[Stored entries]
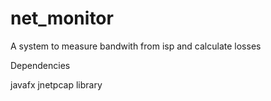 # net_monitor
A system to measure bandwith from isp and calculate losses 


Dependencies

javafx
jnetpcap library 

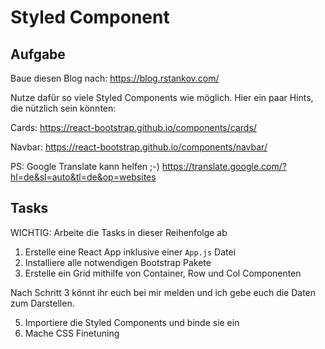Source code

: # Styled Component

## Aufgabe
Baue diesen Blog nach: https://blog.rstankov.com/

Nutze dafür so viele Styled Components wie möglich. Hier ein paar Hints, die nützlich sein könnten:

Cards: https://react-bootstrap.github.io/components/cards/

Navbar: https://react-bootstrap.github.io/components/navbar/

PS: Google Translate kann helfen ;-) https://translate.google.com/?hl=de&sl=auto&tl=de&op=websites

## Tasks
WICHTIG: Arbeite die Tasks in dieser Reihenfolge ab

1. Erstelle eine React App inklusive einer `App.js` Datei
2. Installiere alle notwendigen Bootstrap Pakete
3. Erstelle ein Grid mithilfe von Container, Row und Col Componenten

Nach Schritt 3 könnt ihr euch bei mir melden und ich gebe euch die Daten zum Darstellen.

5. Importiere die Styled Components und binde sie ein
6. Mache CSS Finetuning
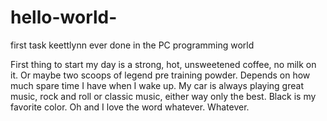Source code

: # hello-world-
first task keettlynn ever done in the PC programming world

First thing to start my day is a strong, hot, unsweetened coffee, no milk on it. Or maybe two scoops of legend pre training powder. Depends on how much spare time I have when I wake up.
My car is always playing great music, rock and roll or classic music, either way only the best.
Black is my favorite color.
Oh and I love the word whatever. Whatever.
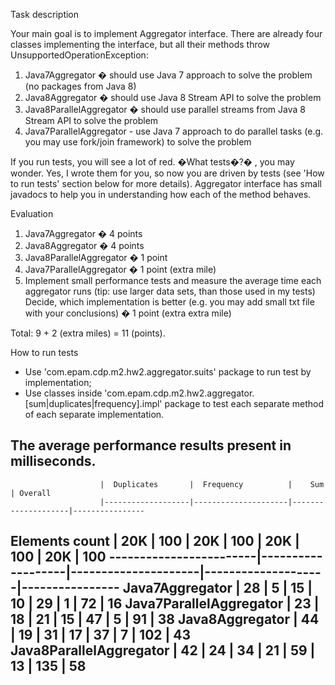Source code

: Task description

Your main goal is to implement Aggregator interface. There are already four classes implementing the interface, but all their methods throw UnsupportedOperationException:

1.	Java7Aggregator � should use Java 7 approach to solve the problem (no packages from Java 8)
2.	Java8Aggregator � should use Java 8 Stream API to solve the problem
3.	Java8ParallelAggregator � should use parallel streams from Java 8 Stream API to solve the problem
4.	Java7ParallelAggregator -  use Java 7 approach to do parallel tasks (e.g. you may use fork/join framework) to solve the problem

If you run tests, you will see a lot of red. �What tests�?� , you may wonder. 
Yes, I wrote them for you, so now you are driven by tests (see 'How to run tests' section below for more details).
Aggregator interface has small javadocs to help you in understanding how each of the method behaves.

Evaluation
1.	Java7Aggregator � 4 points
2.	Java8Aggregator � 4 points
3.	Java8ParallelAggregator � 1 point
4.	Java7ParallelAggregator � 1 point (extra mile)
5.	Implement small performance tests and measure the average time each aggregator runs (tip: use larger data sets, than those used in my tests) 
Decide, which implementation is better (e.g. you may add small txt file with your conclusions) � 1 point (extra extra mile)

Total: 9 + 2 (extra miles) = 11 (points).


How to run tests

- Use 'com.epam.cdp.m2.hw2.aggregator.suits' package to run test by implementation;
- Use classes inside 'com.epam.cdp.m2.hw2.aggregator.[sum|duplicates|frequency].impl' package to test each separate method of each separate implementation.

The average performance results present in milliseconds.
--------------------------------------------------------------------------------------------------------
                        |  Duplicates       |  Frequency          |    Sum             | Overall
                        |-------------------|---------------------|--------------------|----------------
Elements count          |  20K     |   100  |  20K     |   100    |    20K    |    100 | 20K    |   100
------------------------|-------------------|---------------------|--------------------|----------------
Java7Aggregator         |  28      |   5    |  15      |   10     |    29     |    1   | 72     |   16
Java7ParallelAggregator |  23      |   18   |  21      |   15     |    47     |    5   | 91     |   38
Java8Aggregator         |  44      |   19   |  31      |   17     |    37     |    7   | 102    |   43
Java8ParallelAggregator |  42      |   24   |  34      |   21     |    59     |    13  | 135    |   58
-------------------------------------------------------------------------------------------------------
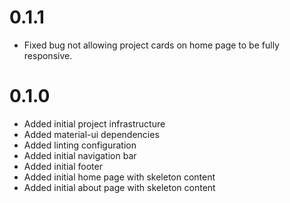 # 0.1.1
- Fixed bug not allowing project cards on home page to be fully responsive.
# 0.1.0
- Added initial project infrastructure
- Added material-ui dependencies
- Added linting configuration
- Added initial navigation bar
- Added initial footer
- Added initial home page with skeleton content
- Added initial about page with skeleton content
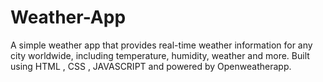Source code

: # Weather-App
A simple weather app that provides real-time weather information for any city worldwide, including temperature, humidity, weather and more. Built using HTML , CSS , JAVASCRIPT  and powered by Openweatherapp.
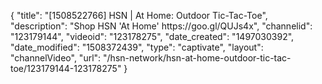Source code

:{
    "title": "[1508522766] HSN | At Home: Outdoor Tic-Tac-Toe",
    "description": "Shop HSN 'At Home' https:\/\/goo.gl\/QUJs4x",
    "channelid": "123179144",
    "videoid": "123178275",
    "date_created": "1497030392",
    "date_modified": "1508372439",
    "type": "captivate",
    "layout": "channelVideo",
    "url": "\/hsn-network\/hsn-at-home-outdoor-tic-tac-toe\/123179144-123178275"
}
==
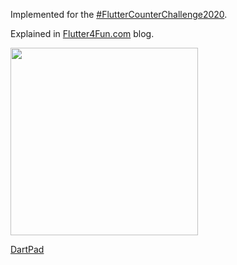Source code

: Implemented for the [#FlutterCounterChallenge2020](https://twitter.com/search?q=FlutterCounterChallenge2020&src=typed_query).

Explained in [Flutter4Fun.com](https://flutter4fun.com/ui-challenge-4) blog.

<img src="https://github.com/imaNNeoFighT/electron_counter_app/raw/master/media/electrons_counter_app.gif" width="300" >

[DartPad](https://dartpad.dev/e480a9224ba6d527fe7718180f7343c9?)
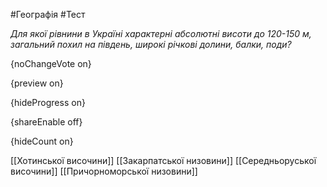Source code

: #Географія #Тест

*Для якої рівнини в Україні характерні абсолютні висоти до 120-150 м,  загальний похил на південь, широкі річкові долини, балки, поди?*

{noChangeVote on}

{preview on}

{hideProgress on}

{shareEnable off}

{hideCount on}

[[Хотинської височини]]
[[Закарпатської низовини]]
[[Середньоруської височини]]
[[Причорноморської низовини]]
---
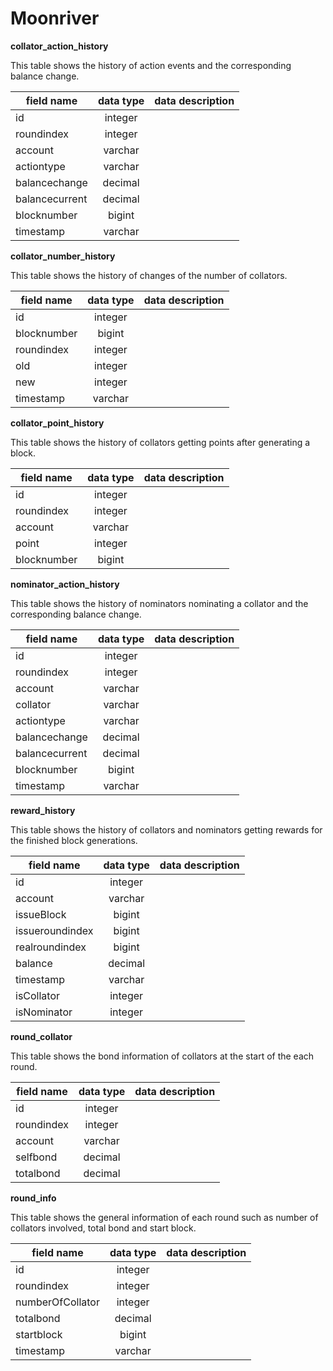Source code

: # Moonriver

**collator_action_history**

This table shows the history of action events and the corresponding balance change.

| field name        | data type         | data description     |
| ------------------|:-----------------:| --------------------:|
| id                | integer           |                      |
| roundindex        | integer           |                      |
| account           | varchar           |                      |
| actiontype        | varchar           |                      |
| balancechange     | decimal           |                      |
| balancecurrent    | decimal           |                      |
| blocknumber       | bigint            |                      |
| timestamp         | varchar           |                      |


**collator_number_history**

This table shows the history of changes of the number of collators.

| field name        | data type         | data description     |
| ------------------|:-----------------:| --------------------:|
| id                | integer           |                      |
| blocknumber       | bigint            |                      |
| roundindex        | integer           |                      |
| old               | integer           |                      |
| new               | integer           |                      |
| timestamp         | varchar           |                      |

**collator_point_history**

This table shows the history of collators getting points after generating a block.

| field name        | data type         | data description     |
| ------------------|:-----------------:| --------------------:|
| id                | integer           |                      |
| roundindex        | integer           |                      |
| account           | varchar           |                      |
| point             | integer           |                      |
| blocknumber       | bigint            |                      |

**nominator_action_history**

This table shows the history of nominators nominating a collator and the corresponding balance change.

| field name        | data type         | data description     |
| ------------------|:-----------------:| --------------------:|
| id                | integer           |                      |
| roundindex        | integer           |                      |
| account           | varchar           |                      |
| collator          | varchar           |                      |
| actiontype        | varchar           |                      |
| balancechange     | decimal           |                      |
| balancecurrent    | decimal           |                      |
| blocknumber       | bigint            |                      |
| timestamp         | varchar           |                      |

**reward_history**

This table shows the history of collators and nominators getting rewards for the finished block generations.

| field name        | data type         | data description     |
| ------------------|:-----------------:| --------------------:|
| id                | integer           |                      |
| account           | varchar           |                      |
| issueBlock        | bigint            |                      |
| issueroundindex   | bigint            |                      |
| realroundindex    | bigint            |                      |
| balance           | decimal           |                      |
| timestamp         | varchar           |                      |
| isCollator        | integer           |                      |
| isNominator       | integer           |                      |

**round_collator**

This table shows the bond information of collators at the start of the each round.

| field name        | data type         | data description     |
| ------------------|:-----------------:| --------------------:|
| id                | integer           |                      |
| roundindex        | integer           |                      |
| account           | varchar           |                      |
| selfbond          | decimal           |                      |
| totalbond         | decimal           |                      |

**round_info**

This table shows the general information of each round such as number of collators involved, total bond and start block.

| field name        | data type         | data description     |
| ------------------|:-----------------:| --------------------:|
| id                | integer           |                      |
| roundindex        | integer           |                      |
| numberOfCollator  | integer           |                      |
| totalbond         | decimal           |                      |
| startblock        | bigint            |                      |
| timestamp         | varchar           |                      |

## Exercise description
How many of the lines above include the string "approach"? Reply with the number by itself.

## Response to this exercise
2